September, the world blushes golden, the harvest, the oranging of squash, and the yellowing of number two pencils and back to school buses.

breakfast and morning pages

arriving at King's High School to sub


lunch with the girls

CSA box goodies

Matt's night to cook dinner

dinner: spinach and goat cheese risotto

the Strong

dessert: nectarine tarts

Tuesday, September 08, 2009

Another Sunday Afternoon in the Kitchen

This week our CSA box was chock full of inspiring produce: green-husked tomatillos became a salsa verde with pineapple and jalapenos; beefsteak tomatoes became a last hurrah summer tomato saute with linguine; and shallots found their way into a Julia Child-inspired chicken with mushrooms in a port and cream reduction.
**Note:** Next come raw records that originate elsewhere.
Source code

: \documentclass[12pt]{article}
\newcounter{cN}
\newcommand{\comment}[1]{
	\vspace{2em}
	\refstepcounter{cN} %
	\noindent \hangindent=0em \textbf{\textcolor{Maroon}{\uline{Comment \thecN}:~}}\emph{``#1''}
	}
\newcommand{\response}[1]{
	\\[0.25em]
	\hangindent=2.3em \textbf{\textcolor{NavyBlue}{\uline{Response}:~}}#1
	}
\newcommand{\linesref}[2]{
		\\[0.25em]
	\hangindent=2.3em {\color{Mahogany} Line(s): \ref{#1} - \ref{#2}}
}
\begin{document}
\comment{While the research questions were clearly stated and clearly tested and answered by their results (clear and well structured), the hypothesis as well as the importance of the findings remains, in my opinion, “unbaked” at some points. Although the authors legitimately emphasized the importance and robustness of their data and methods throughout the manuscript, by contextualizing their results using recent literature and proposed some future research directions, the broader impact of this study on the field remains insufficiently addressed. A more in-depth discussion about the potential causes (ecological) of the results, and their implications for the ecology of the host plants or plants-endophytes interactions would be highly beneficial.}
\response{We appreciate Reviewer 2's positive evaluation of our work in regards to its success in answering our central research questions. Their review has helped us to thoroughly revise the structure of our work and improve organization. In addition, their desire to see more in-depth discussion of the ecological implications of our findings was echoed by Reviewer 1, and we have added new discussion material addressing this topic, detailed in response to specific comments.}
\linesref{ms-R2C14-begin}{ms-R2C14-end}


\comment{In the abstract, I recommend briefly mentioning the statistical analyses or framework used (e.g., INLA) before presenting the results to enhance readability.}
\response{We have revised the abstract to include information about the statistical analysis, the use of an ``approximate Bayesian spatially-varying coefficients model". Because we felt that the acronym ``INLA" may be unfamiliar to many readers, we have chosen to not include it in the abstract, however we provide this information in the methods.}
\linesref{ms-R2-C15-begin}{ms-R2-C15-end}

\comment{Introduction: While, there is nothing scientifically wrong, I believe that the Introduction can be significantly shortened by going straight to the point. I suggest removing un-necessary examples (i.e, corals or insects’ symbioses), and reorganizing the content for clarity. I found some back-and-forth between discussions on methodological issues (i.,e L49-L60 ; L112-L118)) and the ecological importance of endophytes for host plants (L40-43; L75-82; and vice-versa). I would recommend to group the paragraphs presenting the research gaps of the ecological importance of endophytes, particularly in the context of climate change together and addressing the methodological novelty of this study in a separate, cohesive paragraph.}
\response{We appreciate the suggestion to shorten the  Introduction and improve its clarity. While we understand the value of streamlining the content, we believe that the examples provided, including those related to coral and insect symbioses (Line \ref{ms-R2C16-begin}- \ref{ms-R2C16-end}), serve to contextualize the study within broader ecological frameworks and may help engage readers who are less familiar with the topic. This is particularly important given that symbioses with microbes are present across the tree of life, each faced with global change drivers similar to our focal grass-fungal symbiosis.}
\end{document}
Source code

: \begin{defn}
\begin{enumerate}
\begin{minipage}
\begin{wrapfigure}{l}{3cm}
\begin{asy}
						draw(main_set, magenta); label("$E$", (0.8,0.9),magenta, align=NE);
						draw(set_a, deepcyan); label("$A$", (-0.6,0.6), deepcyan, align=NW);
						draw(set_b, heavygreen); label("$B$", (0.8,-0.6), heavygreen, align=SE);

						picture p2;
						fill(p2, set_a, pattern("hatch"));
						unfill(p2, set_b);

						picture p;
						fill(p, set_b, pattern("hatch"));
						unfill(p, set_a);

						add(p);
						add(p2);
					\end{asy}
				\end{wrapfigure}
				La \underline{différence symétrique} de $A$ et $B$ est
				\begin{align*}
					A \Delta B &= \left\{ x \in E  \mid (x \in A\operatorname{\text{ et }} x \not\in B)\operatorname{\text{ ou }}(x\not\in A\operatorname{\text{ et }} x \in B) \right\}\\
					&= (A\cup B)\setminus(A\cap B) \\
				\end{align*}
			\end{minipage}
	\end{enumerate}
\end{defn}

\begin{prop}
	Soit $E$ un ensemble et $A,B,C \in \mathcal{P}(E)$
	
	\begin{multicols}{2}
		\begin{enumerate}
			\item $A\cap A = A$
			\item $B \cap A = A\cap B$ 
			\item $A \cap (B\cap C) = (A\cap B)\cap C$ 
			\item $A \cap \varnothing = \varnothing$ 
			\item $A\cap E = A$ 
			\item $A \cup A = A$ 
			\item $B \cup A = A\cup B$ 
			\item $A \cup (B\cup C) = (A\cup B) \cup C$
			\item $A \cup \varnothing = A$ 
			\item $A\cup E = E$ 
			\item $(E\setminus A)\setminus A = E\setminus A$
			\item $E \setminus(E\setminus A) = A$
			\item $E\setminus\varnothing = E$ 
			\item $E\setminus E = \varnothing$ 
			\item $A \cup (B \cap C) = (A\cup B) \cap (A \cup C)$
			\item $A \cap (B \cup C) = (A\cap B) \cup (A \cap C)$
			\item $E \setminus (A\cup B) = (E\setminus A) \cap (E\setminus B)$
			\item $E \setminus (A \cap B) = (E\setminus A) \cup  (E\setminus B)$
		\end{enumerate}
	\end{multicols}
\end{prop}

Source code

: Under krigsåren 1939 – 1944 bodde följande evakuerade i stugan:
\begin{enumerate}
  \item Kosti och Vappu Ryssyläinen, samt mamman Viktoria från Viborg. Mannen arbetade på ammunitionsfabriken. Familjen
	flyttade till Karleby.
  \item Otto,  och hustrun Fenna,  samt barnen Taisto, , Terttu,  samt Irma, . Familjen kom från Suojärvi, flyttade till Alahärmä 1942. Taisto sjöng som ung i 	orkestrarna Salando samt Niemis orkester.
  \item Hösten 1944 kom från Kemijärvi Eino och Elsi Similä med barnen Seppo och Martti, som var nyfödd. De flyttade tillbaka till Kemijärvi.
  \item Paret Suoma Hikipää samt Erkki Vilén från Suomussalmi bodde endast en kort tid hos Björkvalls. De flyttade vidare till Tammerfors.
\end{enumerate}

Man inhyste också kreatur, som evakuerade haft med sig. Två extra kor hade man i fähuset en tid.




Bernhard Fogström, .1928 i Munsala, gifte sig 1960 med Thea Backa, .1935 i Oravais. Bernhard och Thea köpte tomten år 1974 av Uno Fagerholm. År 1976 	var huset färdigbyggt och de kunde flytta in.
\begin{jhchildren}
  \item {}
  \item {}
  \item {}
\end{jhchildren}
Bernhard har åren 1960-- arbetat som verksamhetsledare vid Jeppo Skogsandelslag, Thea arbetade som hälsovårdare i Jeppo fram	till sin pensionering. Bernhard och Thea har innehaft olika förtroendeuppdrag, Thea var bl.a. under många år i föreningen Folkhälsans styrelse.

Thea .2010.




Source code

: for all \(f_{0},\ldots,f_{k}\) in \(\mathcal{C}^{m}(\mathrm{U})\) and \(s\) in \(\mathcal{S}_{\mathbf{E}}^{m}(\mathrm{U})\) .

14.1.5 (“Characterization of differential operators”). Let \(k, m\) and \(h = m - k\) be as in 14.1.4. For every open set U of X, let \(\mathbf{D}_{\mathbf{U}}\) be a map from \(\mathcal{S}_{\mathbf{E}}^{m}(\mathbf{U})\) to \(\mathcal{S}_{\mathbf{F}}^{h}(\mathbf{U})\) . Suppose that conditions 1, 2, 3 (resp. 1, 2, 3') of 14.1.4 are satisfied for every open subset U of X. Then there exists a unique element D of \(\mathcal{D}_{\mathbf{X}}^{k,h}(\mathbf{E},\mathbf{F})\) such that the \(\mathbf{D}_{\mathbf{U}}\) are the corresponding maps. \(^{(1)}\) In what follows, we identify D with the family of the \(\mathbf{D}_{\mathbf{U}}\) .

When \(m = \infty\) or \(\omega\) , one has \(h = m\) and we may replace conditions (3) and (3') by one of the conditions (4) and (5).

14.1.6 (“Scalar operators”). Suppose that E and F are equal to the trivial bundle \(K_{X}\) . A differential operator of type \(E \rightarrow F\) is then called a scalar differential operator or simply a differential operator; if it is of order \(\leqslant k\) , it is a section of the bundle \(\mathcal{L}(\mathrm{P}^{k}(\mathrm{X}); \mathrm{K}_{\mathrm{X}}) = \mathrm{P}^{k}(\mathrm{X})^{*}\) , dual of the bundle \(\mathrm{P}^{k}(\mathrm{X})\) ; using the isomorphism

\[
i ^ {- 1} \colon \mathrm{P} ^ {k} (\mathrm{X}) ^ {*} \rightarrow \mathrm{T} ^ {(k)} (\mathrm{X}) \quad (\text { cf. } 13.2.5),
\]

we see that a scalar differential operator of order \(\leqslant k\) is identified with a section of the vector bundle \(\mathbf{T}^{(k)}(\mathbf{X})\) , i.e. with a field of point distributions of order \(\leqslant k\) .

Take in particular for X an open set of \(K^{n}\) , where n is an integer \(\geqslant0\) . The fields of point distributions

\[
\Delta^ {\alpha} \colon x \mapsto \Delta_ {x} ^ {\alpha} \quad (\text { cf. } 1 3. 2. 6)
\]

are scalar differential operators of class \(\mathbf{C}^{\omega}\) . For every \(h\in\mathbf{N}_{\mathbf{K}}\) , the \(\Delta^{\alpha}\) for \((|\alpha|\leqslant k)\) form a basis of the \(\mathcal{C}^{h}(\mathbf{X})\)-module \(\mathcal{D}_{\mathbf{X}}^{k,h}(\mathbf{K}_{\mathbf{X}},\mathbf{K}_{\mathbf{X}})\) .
But best of all (or most picturesque, I should qualify) was the Pear and Honey Custard Tart that I made from Leslie Mackie's Macrina Cafe Cookbook. I received some blushing russet colored pears that set me in mind of something warm and sweet for the wonderfully stormy weather this weekend. Did anyone else spend Sunday morning indoors with the candles lit, coffee in hand, and a good book to keep them company with the drumming of the rain on the rooftop? The only thing that could make such a day even better is baking.

I had tried, and not been pleased with the results of, a Jamie Oliver Pear Tarte Tatin recipe last year, so I thought it was time to find a new pear dessert recipe. This one by Ms. Mackie let me continue sampling her cookbook and also use my new tart pan.

After making the world's easiest tart crust*, I pressed it into my tart pan, then put it into the freezer to chill for a half-hour before I pre-baked the dough in a 350 degree oven under parchment paper and baking weights (I use dried beans). Leslie suggests 25 minutes of baking time, but mine took a good deal longer before it was golden--I probably buried it in too many beans. Meanwhile I prepared the rest of the elements.

*[Sweet Almond Dough: 2 tablespoons of toasted and ground almonds (toast about 1/4 cup of whole raw almonds for 10 minutes in 350 degree oven before grinding), 1-1/2 cups flour, 1/2 cup sugar, 1 stick (8 Tbs) melted butter, and 1/2 tsp each of vanilla and almond extracts]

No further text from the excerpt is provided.